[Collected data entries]
===

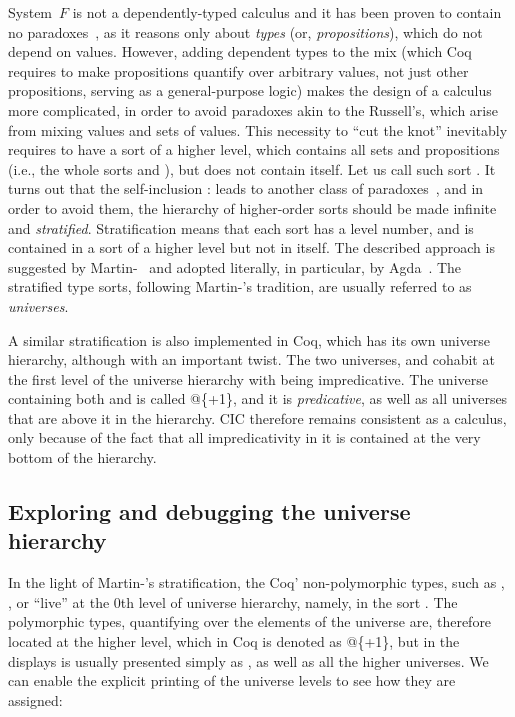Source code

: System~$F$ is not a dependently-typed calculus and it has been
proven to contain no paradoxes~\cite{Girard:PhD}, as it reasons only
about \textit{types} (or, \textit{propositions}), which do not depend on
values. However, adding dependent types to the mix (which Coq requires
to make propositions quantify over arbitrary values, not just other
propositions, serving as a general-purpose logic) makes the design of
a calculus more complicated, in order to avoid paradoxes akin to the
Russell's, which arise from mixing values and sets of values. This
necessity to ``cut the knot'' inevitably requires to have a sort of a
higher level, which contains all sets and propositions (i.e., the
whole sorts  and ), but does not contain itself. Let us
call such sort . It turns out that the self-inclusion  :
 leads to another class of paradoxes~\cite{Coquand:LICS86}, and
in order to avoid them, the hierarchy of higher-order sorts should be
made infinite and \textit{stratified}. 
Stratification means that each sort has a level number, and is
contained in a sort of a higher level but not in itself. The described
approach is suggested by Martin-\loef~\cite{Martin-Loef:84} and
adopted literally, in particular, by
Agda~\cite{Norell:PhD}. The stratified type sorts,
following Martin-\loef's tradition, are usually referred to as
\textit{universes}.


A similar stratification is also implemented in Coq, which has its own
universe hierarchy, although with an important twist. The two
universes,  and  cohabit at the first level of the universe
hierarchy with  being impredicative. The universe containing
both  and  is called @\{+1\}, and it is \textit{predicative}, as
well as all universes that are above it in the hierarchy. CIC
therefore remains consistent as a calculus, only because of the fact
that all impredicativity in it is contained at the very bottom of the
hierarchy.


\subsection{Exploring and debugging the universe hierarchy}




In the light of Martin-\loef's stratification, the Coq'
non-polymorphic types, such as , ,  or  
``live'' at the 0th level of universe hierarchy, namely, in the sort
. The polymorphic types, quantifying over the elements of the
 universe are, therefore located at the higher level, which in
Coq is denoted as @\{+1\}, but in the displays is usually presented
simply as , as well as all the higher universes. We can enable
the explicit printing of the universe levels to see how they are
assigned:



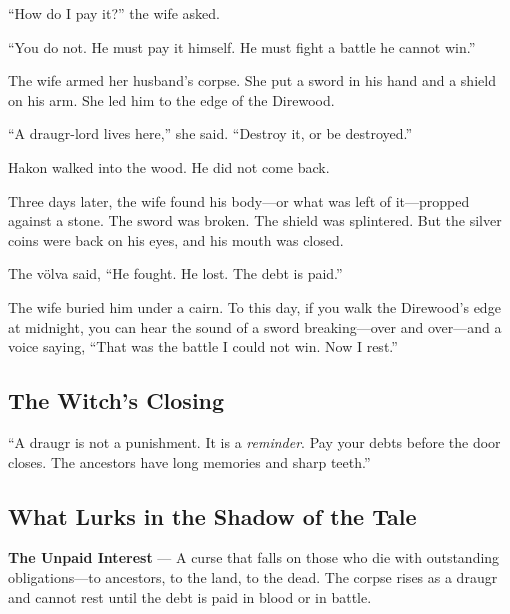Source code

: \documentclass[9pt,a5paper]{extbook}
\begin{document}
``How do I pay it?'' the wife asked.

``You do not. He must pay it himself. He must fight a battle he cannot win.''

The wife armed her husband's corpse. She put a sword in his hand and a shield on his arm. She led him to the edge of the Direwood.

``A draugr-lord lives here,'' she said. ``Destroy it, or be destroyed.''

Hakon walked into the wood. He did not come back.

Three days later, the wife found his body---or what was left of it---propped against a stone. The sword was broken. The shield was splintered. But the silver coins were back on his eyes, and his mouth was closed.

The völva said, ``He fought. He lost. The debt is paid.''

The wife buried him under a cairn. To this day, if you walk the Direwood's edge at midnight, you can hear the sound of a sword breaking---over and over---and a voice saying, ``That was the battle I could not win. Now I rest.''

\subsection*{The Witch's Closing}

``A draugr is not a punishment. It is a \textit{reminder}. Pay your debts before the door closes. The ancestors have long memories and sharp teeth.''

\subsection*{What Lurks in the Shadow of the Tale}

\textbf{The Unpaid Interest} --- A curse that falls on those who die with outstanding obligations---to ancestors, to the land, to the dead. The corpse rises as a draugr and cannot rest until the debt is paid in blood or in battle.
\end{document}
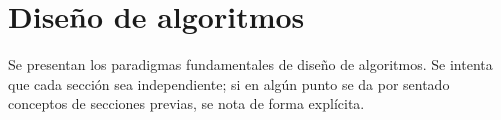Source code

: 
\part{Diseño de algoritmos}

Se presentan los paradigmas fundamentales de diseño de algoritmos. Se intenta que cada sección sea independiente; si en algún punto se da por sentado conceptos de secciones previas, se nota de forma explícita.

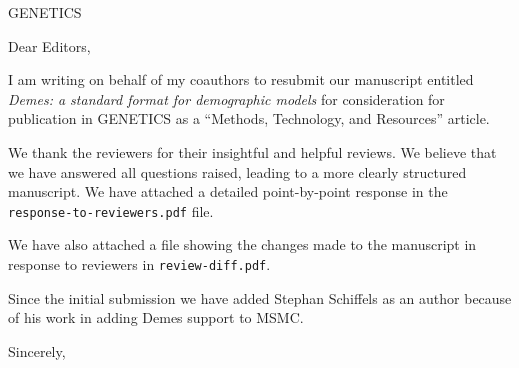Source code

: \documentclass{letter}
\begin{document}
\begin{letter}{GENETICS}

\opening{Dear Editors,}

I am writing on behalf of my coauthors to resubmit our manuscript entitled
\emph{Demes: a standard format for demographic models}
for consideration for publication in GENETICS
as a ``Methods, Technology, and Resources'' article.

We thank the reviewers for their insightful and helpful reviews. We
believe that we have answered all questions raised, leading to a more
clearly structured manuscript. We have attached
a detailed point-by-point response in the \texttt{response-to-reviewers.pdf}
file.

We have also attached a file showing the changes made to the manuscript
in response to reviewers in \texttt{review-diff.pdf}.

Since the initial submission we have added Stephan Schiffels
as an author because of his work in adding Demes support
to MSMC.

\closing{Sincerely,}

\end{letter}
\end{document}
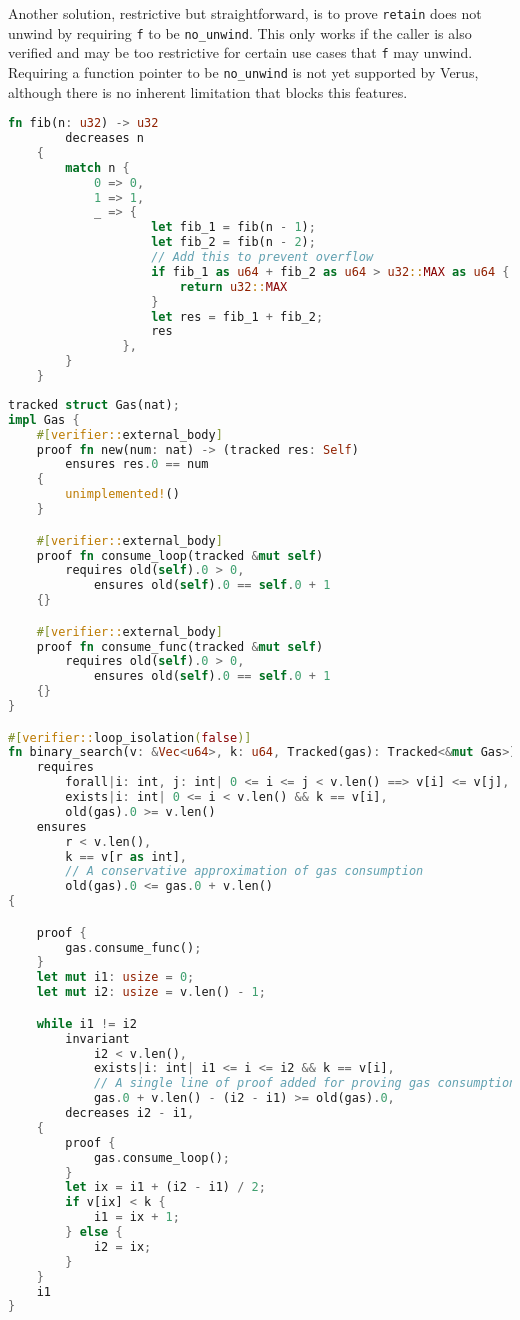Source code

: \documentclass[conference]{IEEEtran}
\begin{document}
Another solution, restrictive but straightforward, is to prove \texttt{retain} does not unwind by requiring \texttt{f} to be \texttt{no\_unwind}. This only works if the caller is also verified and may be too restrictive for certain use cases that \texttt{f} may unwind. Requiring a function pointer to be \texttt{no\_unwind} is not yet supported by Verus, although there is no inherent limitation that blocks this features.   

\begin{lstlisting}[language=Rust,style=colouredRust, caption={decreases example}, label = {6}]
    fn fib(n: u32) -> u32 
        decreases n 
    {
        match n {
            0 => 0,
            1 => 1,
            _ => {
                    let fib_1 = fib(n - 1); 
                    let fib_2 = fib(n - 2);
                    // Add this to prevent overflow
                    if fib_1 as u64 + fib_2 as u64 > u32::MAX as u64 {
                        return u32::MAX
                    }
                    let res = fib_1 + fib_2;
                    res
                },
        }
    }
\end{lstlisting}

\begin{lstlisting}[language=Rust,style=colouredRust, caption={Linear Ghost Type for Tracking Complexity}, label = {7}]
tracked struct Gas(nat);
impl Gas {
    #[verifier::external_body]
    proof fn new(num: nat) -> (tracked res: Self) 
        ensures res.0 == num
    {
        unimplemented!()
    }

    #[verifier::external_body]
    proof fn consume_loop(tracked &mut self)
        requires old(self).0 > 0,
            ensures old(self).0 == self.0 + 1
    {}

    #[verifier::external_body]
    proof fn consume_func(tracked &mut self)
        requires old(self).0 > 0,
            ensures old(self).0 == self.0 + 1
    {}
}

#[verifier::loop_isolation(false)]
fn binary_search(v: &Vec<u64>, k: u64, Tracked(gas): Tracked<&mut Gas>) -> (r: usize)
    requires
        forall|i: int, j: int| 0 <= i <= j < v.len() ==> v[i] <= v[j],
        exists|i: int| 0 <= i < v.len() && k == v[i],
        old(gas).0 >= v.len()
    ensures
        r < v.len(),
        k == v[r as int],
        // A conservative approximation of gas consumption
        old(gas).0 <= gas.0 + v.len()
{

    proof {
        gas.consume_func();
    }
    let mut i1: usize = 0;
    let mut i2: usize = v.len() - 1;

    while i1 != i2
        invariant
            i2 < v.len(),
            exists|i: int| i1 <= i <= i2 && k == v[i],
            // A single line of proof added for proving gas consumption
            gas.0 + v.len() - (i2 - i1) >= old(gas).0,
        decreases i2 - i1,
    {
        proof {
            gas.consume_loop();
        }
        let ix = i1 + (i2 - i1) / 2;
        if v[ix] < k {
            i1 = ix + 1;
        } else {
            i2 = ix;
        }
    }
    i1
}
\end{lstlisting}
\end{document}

===

EXERCISE:
Each record, word for word, should be printed again without its pictures.

YOUR SOLUTION:
Source code

: System~$F$ is not a dependently-typed calculus and it has been
proven to contain no paradoxes~\cite{Girard:PhD}, as it reasons only
about \textit{types} (or, \textit{propositions}), which do not depend on
values. However, adding dependent types to the mix (which Coq requires
to make propositions quantify over arbitrary values, not just other
propositions, serving as a general-purpose logic) makes the design of
a calculus more complicated, in order to avoid paradoxes akin to the
Russell's, which arise from mixing values and sets of values. This
necessity to ``cut the knot'' inevitably requires to have a sort of a
higher level, which contains all sets and propositions (i.e., the
whole sorts  and ), but does not contain itself. Let us
call such sort . It turns out that the self-inclusion  :
 leads to another class of paradoxes~\cite{Coquand:LICS86}, and
in order to avoid them, the hierarchy of higher-order sorts should be
made infinite and \textit{stratified}. 
Stratification means that each sort has a level number, and is
contained in a sort of a higher level but not in itself. The described
approach is suggested by Martin-\loef~\cite{Martin-Loef:84} and
adopted literally, in particular, by
Agda~\cite{Norell:PhD}. The stratified type sorts,
following Martin-\loef's tradition, are usually referred to as
\textit{universes}.


A similar stratification is also implemented in Coq, which has its own
universe hierarchy, although with an important twist. The two
universes,  and  cohabit at the first level of the universe
hierarchy with  being impredicative. The universe containing
both  and  is called @\{+1\}, and it is \textit{predicative}, as
well as all universes that are above it in the hierarchy. CIC
therefore remains consistent as a calculus, only because of the fact
that all impredicativity in it is contained at the very bottom of the
hierarchy.


\subsection{Exploring and debugging the universe hierarchy}




In the light of Martin-\loef's stratification, the Coq'
non-polymorphic types, such as , ,  or  
``live'' at the 0th level of universe hierarchy, namely, in the sort
. The polymorphic types, quantifying over the elements of the
 universe are, therefore located at the higher level, which in
Coq is denoted as @\{+1\}, but in the displays is usually presented
simply as , as well as all the higher universes. We can enable
the explicit printing of the universe levels to see how they are
assigned:



Source code

: \documentclass[9pt,a5paper]{extbook}
\begin{document}
``How do I pay it?'' the wife asked.

``You do not. He must pay it himself. He must fight a battle he cannot win.''

The wife armed her husband's corpse. She put a sword in his hand and a shield on his arm. She led him to the edge of the Direwood.

``A draugr-lord lives here,'' she said. ``Destroy it, or be destroyed.''

Hakon walked into the wood. He did not come back.

Three days later, the wife found his body---or what was left of it---propped against a stone. The sword was broken. The shield was splintered. But the silver coins were back on his eyes, and his mouth was closed.

The völva said, ``He fought. He lost. The debt is paid.''

The wife buried him under a cairn. To this day, if you walk the Direwood's edge at midnight, you can hear the sound of a sword breaking---over and over---and a voice saying, ``That was the battle I could not win. Now I rest.''

\subsection*{The Witch's Closing}

``A draugr is not a punishment. It is a \textit{reminder}. Pay your debts before the door closes. The ancestors have long memories and sharp teeth.''

\subsection*{What Lurks in the Shadow of the Tale}

\textbf{The Unpaid Interest} --- A curse that falls on those who die with outstanding obligations---to ancestors, to the land, to the dead. The corpse rises as a draugr and cannot rest until the debt is paid in blood or in battle.
\end{document}
Source code

: 
\part{Diseño de algoritmos}

Se presentan los paradigmas fundamentales de diseño de algoritmos. Se intenta que cada sección sea independiente; si en algún punto se da por sentado conceptos de secciones previas, se nota de forma explícita.

Source code

: \documentclass{letter}
\begin{document}
\begin{letter}{GENETICS}

\opening{Dear Editors,}

I am writing on behalf of my coauthors to resubmit our manuscript entitled
\emph{Demes: a standard format for demographic models}
for consideration for publication in GENETICS
as a ``Methods, Technology, and Resources'' article.

We thank the reviewers for their insightful and helpful reviews. We
believe that we have answered all questions raised, leading to a more
clearly structured manuscript. We have attached
a detailed point-by-point response in the \texttt{response-to-reviewers.pdf}
file.

We have also attached a file showing the changes made to the manuscript
in response to reviewers in \texttt{review-diff.pdf}.

Since the initial submission we have added Stephan Schiffels
as an author because of his work in adding Demes support
to MSMC.

\closing{Sincerely,}

\end{letter}
\end{document}
Source code

: \documentclass[conference]{IEEEtran}
\begin{document}
Another solution, restrictive but straightforward, is to prove \texttt{retain} does not unwind by requiring \texttt{f} to be \texttt{no\_unwind}. This only works if the caller is also verified and may be too restrictive for certain use cases that \texttt{f} may unwind. Requiring a function pointer to be \texttt{no\_unwind} is not yet supported by Verus, although there is no inherent limitation that blocks this features.   

\begin{lstlisting}[language=Rust,style=colouredRust, caption={decreases example}, label = {6}]
    fn fib(n: u32) -> u32 
        decreases n 
    {
        match n {
            0 => 0,
            1 => 1,
            _ => {
                    let fib_1 = fib(n - 1); 
                    let fib_2 = fib(n - 2);
                    // Add this to prevent overflow
                    if fib_1 as u64 + fib_2 as u64 > u32::MAX as u64 {
                        return u32::MAX
                    }
                    let res = fib_1 + fib_2;
                    res
                },
        }
    }
\end{lstlisting}

\begin{lstlisting}[language=Rust,style=colouredRust, caption={Linear Ghost Type for Tracking Complexity}, label = {7}]
tracked struct Gas(nat);
impl Gas {
    #[verifier::external_body]
    proof fn new(num: nat) -> (tracked res: Self) 
        ensures res.0 == num
    {
        unimplemented!()
    }

    #[verifier::external_body]
    proof fn consume_loop(tracked &mut self)
        requires old(self).0 > 0,
            ensures old(self).0 == self.0 + 1
    {}

    #[verifier::external_body]
    proof fn consume_func(tracked &mut self)
        requires old(self).0 > 0,
            ensures old(self).0 == self.0 + 1
    {}
}

#[verifier::loop_isolation(false)]
fn binary_search(v: &Vec<u64>, k: u64, Tracked(gas): Tracked<&mut Gas>) -> (r: usize)
    requires
        forall|i: int, j: int| 0 <= i <= j < v.len() ==> v[i] <= v[j],
        exists|i: int| 0 <= i < v.len() && k == v[i],
        old(gas).0 >= v.len()
    ensures
        r < v.len(),
        k == v[r as int],
        // A conservative approximation of gas consumption
        old(gas).0 <= gas.0 + v.len()
{

    proof {
        gas.consume_func();
    }
    let mut i1: usize = 0;
    let mut i2: usize = v.len() - 1;

    while i1 != i2
        invariant
            i2 < v.len(),
            exists|i: int| i1 <= i <= i2 && k == v[i],
            // A single line of proof added for proving gas consumption
            gas.0 + v.len() - (i2 - i1) >= old(gas).0,
        decreases i2 - i1,
    {
        proof {
            gas.consume_loop();
        }
        let ix = i1 + (i2 - i1) / 2;
        if v[ix] < k {
            i1 = ix + 1;
        } else {
            i2 = ix;
        }
    }
    i1
}
\end{lstlisting}
\end{document}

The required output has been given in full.